James Cameron's groundbreaking science-fiction/fantasy "Avatar" is now the biggest film of all time. A little film that made about $700 million less than it did at the box office put a hurting on both Cameron and his mega-blockbuster Sunday night, though.

The big winner at the 82nd Academy Awards was "The Hurt Locker," a film that, ironically, was directed by Cameron's ex-wife, Kathryn Bigelow.

Her Iraq war thriller won Best Picture, she was named Best Director, and the Best Original Screenplay statue was given to journalist-turned-screenwriter Mark Boal.

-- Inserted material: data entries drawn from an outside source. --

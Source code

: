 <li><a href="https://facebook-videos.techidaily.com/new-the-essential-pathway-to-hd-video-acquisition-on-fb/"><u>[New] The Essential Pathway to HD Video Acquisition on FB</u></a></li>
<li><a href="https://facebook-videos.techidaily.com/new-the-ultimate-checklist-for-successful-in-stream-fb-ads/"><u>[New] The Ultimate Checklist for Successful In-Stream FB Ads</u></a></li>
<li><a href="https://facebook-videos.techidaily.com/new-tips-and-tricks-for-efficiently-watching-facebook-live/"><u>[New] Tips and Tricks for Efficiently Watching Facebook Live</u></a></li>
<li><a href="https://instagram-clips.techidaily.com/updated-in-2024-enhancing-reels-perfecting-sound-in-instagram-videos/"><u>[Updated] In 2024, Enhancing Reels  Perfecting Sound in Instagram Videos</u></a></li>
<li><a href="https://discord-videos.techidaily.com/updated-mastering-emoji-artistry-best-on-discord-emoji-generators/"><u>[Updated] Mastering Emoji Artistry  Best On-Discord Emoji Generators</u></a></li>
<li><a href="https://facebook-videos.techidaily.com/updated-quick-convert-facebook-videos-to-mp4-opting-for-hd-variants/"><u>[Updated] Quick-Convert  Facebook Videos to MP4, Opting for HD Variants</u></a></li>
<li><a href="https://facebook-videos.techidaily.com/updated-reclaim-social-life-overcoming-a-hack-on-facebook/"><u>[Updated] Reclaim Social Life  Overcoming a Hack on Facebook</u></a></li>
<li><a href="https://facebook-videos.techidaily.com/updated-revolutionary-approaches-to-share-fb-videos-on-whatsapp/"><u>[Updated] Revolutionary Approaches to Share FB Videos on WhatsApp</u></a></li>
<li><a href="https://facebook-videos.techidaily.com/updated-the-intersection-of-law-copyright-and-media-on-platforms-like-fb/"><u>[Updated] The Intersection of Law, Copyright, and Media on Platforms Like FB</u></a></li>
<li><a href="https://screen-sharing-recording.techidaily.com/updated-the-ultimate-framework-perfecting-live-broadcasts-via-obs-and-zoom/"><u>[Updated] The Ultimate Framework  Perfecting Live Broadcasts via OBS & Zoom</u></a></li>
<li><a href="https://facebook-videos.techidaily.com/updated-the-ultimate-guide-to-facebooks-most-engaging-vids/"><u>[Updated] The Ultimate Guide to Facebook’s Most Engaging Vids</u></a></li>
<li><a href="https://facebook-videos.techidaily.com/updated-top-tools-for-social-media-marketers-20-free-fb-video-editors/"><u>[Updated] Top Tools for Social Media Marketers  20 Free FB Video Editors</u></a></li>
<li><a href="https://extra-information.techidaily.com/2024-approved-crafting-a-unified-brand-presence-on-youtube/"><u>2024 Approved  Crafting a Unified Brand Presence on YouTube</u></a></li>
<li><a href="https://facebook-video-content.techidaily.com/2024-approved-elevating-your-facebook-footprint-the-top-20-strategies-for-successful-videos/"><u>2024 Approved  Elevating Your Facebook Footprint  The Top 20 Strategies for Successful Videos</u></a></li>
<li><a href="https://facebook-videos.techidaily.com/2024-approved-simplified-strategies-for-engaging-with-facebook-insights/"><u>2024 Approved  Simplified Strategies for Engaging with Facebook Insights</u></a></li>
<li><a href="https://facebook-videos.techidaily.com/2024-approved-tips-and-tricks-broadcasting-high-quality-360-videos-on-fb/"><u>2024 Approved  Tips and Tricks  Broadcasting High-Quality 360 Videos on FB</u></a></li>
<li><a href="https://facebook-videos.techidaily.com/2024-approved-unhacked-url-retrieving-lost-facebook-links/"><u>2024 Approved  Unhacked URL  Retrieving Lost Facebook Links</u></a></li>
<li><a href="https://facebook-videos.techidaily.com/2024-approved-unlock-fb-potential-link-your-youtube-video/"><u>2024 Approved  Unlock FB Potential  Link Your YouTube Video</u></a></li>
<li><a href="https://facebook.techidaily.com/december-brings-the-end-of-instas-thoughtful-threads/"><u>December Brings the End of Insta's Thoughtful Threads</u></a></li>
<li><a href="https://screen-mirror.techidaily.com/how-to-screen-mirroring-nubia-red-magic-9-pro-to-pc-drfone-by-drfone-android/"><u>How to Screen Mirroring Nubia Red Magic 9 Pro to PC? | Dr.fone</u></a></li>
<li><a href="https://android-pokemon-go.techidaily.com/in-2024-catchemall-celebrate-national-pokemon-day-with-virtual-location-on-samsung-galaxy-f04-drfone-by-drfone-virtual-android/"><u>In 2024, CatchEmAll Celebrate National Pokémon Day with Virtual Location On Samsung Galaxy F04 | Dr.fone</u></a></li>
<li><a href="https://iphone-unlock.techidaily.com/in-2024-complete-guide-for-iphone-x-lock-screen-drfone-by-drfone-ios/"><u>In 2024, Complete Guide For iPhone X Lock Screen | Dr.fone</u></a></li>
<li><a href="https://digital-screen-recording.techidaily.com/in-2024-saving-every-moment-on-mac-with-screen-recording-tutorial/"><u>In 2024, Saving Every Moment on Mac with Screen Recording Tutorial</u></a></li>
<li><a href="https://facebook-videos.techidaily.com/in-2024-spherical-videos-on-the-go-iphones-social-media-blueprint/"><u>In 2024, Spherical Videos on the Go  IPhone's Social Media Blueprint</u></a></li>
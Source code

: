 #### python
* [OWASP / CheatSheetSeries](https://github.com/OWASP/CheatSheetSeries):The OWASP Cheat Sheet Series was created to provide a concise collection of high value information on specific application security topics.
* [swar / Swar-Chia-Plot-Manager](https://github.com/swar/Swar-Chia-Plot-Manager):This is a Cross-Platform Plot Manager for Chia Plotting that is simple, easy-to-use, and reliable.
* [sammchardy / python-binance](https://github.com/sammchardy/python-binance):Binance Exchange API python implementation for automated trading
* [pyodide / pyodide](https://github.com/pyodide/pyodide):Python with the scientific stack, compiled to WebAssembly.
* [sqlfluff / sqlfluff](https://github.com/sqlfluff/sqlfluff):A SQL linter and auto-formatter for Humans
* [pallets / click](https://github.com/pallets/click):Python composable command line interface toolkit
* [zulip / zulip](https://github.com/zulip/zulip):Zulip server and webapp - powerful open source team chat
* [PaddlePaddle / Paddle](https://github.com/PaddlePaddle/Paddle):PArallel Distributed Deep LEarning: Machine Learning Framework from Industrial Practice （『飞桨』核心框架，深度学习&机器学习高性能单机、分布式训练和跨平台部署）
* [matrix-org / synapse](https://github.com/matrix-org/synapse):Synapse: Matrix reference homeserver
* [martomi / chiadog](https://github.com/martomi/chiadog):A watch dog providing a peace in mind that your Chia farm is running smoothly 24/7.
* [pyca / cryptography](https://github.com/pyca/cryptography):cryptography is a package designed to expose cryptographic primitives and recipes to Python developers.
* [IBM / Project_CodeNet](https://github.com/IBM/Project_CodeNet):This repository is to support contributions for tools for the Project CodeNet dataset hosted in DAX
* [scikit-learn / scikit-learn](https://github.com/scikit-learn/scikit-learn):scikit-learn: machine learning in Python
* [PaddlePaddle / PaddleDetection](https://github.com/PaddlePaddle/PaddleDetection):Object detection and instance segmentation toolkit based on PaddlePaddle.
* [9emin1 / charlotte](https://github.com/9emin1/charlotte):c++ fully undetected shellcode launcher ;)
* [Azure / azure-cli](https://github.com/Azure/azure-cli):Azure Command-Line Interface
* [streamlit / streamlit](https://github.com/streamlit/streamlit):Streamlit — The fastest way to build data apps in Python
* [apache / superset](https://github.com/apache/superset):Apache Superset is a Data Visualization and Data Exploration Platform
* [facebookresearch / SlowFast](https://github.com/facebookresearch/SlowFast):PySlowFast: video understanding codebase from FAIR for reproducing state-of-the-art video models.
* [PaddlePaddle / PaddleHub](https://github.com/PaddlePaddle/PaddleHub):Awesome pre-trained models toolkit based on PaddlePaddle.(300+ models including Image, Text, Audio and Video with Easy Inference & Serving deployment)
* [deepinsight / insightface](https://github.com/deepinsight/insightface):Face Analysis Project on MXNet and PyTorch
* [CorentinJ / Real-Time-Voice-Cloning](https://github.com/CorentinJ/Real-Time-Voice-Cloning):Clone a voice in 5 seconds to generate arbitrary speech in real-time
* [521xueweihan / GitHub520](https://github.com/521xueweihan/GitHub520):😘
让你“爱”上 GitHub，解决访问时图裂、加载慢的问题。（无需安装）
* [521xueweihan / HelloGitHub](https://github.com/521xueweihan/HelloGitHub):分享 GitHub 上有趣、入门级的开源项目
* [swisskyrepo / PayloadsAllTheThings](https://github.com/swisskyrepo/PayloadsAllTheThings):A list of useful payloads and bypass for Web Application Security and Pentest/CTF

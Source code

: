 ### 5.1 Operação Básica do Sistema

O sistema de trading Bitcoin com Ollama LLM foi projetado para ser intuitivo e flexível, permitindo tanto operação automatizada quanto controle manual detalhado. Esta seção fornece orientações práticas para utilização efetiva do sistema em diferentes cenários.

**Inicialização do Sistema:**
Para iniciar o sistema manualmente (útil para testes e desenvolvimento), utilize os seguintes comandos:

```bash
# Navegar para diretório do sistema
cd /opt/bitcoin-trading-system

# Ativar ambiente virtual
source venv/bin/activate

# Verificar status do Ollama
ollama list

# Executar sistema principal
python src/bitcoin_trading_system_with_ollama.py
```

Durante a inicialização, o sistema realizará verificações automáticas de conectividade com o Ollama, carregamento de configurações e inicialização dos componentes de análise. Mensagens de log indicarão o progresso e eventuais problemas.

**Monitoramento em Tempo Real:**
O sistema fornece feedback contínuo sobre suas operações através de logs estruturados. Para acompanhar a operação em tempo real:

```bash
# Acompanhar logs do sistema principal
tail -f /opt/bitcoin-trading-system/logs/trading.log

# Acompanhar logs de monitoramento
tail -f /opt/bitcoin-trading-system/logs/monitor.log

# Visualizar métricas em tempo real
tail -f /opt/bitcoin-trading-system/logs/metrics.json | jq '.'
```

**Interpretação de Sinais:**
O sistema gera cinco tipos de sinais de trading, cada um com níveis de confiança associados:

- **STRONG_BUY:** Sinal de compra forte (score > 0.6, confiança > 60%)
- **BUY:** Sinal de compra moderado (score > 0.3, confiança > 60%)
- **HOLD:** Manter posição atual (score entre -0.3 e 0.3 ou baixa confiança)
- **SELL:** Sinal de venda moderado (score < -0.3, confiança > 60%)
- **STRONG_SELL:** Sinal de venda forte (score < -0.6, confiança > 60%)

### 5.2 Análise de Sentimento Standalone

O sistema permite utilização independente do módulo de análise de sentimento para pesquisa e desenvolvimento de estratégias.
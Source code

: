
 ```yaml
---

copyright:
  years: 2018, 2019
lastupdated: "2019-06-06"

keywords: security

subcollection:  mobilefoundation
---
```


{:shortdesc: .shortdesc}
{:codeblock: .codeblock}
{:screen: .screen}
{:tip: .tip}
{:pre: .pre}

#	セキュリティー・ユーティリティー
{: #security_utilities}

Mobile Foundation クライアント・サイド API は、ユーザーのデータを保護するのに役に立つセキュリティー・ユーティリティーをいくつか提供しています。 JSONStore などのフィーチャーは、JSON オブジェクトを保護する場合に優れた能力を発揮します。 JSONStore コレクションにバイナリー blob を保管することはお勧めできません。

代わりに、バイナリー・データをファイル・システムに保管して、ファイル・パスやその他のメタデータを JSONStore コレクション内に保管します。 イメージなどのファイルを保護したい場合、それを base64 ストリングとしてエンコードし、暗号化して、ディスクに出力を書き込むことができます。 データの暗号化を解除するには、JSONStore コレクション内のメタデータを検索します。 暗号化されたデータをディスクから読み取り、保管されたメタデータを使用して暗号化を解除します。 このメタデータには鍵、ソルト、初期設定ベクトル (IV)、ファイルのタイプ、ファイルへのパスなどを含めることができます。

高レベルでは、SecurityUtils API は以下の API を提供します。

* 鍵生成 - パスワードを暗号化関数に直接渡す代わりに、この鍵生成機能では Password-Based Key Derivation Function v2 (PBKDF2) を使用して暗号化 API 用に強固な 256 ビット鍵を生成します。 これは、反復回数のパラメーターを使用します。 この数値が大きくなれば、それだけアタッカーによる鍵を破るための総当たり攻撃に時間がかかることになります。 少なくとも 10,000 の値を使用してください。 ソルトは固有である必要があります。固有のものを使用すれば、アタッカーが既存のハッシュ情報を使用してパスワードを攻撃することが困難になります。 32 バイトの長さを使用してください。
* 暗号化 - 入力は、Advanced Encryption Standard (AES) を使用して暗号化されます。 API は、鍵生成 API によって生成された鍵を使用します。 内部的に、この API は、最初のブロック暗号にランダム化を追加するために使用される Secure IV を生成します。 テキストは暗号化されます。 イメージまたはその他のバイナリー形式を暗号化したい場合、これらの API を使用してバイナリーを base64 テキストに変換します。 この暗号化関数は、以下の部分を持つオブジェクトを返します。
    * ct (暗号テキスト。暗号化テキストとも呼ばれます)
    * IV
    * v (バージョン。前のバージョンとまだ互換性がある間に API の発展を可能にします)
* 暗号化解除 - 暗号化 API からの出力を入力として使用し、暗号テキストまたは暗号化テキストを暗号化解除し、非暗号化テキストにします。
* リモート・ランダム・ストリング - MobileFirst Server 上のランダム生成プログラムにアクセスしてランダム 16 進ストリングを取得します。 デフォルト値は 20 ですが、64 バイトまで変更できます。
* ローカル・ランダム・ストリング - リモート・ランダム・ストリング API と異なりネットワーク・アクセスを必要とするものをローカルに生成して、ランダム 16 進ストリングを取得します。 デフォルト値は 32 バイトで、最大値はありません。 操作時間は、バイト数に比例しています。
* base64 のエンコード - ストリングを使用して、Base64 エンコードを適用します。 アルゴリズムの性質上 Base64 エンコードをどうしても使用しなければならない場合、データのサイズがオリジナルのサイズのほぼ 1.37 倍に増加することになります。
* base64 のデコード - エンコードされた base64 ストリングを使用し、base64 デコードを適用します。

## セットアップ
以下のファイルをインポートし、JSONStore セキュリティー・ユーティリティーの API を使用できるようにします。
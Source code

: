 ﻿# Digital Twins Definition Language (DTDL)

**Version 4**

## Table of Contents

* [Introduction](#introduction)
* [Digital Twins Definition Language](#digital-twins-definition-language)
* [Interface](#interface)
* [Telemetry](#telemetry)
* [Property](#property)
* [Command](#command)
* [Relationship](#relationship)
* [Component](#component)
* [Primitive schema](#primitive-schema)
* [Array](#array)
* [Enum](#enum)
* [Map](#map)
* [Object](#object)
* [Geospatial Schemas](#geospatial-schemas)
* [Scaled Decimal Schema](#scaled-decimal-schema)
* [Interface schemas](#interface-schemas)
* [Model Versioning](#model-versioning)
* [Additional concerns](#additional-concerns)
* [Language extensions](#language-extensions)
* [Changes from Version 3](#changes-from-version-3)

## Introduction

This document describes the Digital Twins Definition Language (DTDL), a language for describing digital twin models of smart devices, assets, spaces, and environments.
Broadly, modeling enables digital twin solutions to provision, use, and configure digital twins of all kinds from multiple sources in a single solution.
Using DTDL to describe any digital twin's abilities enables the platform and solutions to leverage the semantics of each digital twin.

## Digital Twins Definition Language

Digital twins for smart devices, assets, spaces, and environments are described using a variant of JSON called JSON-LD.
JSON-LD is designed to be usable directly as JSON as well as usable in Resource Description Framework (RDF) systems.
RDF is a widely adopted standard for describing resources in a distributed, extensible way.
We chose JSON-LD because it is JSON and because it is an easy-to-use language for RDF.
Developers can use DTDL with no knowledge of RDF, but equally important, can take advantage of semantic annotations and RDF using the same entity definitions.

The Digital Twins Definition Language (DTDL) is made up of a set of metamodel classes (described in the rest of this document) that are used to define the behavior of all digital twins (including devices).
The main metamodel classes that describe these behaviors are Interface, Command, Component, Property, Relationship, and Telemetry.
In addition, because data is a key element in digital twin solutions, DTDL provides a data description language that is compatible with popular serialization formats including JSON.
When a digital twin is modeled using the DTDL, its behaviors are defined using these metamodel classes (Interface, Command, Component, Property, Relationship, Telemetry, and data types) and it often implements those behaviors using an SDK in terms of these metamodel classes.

Cameron and Avatar went head-to-head with Bigelow and her film in several of the biggest categories. And unlike 1998, when the so-called "King of the World" dominated (his movie "Titanic" won 11 Oscars), this time he had to settle for a handful of awards, in mostly technical categories.

So perhaps it was no wonder that Bigelow — the first female filmmaker to win Best Director — seemed a little overwhelmed by her "moment of a lifetime."

While accepting the Best Picture trophy, Bigelow was nearly speechless, despite giving praise to men and women in uniform.

Still, for a night that saw independent productions like "Hurt Locker" take home some of the biggest prizes, there were a few big-name winners as well.

Sandra Bullock won her first Oscar, for Best Actress. She played a real-life woman, Leigh Anne Tuohy, in the blockbuster sports drama "The Blind Side."

"Did I win this, or did I just wear y'all down?" Bullock joked.

(The win was actually Bullock's second over the weekend. She was awarded a Golden Raspberry — an infamous bad-movie trophy — for her performance in the stalker comedy "All About Steve," and was on hand to accept that on Saturday.)

And veteran Jeff Bridges finally took home an Oscar on his fifth try. He was honored as Best Actor for his performance as a broken-down country-western singer in the downbeat character drama "Crazy Heart."

He thanked his late parents, including actor Lloyd Bridges "for turning me on to this groovy profession."

Meanwhile, a pair of newcomers won first-time gold in Oscar's supporting actor categories. Comedienne Mo'Nique was named Best Supporting Actress, for her role as an abusive mother in "Precious: Based on the Novel 'Push' by Sapphire."

Mo'Nique praised members of the Academy of Motion Picture Arts and Sciences "for showing that (Oscars) can be about the performance and not about the politics."

And Austrian actor Christoph Waltz won Best Supporting Actor, for his turn as a scheming Nazi officer in Quentin Tarantino's revisionist World War II thriller "Inglourious Basterds."

Waltz revisited one of his character's most quotable lines from that film, saying "Penelope and Oscar, that's an uber-bingo!"

(He received the award from last year's Best Supporting Actress winner, Penelope Cruz.)

This year's telecast boasted a pair of co-hosts, "It's Complicated" stars Steve Martin and Alec Baldwin. They were more jokey than last year's host, Hugh Jackman, who eschewed jokes in favor of singing and dancing.

Despite organizers' promises that the show's opening would be the "most dynamic" in Oscar's history, though, it was dull — Martin and Baldwin's gentle "ribbing" of the various nominees was unfunny.

Also, it still took 3½ hours to pass out the six major awards — and two dozen of them in all.

In keeping with the past few years, the broadcast was preceded by a Barbara Walters interview special — supposedly the veteran newswoman/interviewer's final one, which featured Oscar winners Mo'Nique and Bullock, as well as clips from previous interviews. A Red Carpet event also preceded the Oscars telecast. (Sherri Shepherd, Kathy Ireland and Jess Cagle may have been the worst, most shamelessly fawning co-hosts in this Red Carpet program's history.)